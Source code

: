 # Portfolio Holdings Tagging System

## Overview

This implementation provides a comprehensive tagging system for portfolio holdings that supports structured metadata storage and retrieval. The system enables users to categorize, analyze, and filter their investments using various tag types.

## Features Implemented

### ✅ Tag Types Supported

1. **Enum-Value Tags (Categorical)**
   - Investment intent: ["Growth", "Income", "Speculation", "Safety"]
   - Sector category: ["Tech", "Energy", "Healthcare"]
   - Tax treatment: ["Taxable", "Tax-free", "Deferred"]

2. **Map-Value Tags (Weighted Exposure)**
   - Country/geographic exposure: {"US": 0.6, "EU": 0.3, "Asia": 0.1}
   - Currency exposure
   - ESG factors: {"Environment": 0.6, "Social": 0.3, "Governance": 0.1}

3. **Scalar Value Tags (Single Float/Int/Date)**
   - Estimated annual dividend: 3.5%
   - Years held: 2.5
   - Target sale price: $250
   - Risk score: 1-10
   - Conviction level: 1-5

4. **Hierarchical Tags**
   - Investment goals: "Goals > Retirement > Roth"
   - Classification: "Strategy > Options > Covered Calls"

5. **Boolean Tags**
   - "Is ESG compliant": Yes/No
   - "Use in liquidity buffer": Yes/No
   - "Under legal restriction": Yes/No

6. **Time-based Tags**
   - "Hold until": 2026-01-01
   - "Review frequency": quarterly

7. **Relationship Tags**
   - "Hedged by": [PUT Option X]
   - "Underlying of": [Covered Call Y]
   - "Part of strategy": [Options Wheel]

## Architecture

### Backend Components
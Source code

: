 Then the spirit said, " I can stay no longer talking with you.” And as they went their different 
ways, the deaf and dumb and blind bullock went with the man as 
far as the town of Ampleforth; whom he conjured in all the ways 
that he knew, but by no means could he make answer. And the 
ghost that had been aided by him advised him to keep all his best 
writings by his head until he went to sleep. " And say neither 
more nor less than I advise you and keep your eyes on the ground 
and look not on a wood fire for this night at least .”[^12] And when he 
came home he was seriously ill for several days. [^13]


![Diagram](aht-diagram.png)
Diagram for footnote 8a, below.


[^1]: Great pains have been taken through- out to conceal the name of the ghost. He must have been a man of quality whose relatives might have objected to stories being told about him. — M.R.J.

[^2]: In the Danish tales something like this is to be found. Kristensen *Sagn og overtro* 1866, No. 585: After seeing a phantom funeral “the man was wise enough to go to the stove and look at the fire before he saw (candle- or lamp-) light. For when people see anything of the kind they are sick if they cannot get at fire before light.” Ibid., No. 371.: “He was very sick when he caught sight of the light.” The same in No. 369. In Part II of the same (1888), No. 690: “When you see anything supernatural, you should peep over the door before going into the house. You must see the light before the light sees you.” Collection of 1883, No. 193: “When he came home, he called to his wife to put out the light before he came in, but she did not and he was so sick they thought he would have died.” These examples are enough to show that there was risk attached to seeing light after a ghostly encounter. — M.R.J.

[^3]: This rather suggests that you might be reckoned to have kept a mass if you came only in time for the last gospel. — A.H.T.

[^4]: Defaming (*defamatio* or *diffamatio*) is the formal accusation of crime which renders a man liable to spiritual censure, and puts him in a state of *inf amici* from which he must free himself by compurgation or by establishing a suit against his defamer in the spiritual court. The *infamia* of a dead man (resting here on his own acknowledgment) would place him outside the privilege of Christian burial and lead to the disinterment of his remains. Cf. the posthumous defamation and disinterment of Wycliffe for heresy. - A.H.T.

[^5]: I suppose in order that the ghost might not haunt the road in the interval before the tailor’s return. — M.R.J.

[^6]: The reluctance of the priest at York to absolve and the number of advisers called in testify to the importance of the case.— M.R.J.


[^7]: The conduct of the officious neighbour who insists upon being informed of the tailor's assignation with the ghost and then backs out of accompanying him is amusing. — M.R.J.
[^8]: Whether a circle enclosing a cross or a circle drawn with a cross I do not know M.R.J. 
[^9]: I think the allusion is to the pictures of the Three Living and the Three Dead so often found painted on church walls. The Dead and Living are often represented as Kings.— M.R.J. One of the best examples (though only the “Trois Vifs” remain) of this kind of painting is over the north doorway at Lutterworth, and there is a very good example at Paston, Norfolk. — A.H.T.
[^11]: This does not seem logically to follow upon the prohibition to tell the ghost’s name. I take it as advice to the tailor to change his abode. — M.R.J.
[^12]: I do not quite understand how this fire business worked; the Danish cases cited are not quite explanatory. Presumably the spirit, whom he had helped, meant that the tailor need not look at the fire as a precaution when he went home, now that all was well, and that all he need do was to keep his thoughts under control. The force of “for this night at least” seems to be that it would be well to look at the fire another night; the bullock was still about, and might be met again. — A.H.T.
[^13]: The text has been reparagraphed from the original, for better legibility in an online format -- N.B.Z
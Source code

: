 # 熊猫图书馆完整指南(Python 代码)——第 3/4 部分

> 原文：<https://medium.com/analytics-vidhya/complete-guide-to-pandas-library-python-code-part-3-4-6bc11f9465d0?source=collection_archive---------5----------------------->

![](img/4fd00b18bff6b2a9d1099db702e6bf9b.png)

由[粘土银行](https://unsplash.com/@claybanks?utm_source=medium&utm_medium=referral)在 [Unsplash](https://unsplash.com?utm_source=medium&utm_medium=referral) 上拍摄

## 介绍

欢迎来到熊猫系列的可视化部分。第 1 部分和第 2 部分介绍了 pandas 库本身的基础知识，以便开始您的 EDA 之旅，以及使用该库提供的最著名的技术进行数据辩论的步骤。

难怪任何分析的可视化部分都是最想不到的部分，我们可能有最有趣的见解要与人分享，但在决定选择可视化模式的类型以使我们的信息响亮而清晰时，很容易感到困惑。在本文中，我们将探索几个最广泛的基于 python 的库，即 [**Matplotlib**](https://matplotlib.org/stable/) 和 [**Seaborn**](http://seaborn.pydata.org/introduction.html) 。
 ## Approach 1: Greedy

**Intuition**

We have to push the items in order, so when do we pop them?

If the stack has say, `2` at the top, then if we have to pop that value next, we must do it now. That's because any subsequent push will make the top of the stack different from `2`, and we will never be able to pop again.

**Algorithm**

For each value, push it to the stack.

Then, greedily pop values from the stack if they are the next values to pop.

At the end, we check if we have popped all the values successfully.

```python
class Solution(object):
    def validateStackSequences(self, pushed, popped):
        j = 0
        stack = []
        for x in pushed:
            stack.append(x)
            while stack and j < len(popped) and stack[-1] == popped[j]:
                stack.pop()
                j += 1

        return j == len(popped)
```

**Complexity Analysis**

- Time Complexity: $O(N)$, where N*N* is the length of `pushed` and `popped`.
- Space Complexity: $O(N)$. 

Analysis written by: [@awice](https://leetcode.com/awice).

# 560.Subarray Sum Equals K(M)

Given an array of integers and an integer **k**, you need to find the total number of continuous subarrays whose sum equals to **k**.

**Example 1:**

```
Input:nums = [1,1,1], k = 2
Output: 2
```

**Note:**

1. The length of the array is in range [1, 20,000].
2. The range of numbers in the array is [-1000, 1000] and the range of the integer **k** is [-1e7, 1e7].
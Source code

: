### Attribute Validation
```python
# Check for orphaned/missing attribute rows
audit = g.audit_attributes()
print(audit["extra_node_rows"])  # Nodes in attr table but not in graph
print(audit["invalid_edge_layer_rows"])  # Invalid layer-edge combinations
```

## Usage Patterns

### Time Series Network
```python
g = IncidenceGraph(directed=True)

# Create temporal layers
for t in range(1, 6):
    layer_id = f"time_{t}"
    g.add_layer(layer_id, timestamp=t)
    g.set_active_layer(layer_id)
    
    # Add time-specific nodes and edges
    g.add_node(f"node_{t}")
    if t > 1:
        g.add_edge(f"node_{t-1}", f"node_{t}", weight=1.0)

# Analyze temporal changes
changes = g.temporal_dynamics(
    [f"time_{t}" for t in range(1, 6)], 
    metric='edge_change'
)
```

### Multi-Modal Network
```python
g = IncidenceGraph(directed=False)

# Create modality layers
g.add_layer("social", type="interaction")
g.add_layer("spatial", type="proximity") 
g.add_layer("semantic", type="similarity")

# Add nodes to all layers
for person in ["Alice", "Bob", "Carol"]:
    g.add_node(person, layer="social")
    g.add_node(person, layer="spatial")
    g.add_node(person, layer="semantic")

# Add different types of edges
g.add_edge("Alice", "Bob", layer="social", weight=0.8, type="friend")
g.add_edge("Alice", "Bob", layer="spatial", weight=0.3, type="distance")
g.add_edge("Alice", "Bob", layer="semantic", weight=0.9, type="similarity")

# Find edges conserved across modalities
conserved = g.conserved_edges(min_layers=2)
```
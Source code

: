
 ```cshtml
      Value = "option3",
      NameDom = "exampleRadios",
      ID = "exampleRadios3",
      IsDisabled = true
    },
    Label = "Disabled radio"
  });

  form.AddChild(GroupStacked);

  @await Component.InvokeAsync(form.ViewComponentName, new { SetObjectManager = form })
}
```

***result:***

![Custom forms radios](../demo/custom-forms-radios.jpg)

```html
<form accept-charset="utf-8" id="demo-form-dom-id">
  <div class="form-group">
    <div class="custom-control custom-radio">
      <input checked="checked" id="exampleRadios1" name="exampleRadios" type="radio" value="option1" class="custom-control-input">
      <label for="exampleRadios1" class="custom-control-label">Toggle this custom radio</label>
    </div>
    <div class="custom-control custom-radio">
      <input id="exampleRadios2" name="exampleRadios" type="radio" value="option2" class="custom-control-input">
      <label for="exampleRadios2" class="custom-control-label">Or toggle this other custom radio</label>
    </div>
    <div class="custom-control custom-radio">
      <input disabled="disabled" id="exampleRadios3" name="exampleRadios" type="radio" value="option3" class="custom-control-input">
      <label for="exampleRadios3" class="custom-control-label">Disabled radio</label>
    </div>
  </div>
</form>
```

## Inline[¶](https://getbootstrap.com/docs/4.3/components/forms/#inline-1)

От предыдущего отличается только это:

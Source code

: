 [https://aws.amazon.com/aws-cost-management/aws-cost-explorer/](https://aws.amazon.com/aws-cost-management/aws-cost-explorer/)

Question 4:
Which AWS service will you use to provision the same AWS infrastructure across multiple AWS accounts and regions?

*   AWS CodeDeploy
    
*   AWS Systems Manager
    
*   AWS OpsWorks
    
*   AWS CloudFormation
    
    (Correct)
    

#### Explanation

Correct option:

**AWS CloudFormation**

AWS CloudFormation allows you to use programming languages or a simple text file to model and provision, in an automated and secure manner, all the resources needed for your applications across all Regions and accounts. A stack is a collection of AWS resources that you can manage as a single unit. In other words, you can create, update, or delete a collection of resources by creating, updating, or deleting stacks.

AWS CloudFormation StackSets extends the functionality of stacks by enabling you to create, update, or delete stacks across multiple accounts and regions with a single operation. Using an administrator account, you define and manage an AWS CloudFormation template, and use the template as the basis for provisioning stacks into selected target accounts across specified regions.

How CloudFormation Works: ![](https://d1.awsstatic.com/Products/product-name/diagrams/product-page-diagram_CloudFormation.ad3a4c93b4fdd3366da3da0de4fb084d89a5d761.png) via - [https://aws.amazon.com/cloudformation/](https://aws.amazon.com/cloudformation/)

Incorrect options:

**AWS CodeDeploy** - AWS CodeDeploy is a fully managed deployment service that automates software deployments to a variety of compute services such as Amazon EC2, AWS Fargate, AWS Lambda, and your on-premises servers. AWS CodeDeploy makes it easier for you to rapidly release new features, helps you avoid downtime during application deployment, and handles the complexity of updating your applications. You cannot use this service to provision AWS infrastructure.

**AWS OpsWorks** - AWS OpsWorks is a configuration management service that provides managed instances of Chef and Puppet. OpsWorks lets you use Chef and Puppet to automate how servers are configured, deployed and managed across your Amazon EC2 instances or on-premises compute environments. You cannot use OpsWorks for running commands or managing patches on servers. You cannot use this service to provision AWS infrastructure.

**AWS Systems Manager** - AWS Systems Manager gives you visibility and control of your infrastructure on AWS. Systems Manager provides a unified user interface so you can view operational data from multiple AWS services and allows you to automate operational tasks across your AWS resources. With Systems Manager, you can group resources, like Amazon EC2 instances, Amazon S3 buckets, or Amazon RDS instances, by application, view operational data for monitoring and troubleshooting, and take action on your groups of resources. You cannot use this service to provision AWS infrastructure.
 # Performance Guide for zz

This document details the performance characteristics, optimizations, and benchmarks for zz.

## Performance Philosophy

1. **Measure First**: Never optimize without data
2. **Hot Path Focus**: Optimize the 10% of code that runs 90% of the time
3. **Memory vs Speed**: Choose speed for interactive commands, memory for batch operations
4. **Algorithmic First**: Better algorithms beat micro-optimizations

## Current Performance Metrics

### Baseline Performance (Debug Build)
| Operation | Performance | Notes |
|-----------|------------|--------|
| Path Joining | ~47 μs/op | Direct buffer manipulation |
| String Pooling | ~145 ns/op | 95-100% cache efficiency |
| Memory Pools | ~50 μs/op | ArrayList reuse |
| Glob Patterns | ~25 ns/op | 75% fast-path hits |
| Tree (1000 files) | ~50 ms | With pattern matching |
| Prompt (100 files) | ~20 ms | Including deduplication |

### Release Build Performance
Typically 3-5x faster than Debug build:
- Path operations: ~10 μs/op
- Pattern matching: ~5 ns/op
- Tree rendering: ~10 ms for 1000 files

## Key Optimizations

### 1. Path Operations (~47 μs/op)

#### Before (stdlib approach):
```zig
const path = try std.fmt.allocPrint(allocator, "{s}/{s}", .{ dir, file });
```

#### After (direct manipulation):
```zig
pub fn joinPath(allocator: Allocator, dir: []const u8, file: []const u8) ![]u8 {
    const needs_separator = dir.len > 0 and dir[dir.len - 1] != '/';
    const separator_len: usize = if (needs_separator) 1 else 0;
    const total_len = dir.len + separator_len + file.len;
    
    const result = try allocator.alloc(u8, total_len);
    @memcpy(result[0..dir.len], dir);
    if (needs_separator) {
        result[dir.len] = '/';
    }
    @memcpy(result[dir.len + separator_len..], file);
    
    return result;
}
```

= = = = = = =

▶ [WORK REQUIRED] Locate the word "medium" in the records above, and return each line that has it.

▶ [EXPECTED OUTPUT]
> 原文：<https://medium.com/analytics-vidhya/complete-guide-to-pandas-library-python-code-part-3-4-6bc11f9465d0?source=collection_archive---------5----------------------->
由[粘土银行](https://unsplash.com/@claybanks?utm_source=medium&utm_medium=referral)在 [Unsplash](https://unsplash.com?utm_source=medium&utm_medium=referral) 上拍摄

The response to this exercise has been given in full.